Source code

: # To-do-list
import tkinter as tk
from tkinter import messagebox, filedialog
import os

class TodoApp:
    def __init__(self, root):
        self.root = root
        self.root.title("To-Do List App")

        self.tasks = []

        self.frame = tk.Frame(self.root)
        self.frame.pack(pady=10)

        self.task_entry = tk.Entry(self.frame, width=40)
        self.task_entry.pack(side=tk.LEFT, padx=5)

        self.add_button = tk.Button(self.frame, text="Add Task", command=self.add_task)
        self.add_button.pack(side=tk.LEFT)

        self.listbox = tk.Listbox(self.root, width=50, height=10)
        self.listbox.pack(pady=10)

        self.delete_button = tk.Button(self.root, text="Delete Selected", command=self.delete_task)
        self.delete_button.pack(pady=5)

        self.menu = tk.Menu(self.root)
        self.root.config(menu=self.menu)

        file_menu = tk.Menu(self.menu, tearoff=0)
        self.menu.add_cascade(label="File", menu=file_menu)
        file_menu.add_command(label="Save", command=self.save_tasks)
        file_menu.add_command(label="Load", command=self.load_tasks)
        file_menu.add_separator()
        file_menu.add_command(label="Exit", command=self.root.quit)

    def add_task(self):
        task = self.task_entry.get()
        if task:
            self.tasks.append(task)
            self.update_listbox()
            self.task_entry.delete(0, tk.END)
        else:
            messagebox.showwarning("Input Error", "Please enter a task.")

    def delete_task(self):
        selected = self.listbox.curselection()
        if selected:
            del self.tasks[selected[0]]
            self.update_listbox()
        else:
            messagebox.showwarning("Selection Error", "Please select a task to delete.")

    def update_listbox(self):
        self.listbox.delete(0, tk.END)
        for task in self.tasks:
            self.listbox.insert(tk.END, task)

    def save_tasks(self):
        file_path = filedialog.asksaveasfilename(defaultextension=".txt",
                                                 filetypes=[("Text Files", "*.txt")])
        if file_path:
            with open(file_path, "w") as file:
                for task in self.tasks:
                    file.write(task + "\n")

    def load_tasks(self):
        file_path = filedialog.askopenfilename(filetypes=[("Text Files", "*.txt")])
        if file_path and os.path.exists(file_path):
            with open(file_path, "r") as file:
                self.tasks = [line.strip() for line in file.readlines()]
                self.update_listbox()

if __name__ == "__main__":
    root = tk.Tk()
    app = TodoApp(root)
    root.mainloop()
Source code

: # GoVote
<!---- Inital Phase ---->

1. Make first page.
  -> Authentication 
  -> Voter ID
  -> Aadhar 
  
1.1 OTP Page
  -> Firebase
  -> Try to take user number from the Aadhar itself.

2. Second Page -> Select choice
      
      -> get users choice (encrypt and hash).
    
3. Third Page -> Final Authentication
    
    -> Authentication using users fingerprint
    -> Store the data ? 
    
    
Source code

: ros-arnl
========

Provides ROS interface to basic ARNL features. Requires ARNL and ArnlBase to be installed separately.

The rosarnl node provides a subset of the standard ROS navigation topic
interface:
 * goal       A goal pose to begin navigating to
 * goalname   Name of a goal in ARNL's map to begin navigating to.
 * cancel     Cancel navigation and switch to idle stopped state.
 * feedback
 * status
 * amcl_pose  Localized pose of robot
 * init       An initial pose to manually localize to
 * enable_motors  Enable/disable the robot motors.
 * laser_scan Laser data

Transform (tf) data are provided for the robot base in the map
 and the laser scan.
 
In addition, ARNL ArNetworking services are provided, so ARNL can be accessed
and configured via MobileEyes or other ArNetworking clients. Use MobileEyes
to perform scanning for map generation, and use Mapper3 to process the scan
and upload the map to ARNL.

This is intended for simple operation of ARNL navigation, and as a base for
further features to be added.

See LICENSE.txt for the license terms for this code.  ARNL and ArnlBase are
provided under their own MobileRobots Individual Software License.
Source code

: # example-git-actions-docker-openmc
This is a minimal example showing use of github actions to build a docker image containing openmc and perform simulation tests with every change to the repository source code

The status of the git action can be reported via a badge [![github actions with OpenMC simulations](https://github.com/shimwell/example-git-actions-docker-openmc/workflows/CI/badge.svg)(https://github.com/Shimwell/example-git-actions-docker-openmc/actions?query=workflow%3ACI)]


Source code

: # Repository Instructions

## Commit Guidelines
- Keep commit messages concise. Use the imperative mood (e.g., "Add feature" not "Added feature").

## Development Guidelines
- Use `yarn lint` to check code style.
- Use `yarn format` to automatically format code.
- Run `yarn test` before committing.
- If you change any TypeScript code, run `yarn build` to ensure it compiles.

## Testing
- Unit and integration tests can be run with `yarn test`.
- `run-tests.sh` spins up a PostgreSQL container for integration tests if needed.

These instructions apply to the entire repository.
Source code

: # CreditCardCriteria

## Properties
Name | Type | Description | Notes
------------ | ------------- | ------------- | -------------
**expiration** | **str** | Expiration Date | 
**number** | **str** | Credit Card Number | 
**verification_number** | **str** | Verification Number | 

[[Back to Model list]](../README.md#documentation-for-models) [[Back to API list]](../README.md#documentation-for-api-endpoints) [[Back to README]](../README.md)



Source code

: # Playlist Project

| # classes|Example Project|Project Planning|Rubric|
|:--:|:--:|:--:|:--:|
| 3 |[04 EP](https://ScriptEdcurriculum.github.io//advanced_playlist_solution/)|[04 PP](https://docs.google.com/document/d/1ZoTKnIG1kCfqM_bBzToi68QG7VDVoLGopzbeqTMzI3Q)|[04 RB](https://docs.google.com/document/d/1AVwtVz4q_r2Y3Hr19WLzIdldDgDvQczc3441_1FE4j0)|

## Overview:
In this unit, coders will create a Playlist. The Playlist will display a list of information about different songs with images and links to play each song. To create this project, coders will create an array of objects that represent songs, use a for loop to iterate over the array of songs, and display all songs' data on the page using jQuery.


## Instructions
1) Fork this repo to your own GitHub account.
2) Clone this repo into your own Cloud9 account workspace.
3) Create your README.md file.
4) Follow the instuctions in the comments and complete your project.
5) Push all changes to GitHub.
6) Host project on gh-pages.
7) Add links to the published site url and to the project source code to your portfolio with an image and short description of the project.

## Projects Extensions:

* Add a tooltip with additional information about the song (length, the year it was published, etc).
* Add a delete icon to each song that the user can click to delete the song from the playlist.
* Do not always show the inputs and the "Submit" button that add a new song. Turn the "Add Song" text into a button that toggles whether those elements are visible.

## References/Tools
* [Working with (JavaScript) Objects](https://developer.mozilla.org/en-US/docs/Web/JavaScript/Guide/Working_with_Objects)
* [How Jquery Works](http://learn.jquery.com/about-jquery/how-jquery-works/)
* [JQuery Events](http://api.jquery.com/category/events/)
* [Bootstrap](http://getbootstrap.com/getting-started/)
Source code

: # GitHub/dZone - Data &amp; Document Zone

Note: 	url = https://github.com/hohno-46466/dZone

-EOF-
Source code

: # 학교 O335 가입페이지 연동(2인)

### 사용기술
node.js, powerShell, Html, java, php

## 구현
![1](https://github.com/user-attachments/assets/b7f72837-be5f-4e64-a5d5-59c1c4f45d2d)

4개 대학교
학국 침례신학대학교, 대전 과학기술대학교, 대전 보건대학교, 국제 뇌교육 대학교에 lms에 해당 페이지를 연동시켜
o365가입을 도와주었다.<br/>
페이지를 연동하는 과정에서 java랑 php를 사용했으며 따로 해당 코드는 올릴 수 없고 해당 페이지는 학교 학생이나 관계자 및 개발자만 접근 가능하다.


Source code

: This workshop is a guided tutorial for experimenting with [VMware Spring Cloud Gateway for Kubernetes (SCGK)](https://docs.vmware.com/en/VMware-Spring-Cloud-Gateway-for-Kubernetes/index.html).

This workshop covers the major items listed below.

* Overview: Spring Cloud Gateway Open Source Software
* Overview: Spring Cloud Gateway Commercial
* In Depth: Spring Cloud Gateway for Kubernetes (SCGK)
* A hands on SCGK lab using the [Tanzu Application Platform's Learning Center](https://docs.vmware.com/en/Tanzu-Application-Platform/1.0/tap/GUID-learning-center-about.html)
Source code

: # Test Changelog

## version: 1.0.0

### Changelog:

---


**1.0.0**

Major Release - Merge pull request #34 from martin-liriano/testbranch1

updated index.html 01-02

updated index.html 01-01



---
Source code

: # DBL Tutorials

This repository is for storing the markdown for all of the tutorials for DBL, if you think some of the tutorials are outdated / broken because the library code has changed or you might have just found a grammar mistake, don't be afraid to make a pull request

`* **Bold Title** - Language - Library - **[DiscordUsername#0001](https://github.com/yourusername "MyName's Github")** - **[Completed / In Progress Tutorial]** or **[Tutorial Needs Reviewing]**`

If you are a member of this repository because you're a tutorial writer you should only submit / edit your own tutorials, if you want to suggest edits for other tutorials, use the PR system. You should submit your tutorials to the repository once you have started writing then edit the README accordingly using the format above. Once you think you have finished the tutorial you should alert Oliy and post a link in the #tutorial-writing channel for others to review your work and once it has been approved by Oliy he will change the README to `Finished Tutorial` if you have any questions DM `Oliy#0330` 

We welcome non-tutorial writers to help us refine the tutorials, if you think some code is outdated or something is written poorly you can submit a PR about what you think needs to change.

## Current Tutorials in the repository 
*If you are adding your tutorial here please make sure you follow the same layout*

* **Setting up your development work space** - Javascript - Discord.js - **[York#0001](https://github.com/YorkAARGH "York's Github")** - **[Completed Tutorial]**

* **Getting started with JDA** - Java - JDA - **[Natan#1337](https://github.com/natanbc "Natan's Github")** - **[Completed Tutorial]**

+===+

TASK PROMPT: Above is a listing; print exactly its lines from the one with "# Playlist Project" through the one with "6) Host project on gh-pages.", and no other lines.

OUTPUT:
: # Playlist Project

| # classes|Example Project|Project Planning|Rubric|
|:--:|:--:|:--:|:--:|
| 3 |[04 EP](https://ScriptEdcurriculum.github.io//advanced_playlist_solution/)|[04 PP](https://docs.google.com/document/d/1ZoTKnIG1kCfqM_bBzToi68QG7VDVoLGopzbeqTMzI3Q)|[04 RB](https://docs.google.com/document/d/1AVwtVz4q_r2Y3Hr19WLzIdldDgDvQczc3441_1FE4j0)|

## Overview:
In this unit, coders will create a Playlist. The Playlist will display a list of information about different songs with images and links to play each song. To create this project, coders will create an array of objects that represent songs, use a for loop to iterate over the array of songs, and display all songs' data on the page using jQuery.


## Instructions
1) Fork this repo to your own GitHub account.
2) Clone this repo into your own Cloud9 account workspace.
3) Create your README.md file.
4) Follow the instuctions in the comments and complete your project.
5) Push all changes to GitHub.
6) Host project on gh-pages.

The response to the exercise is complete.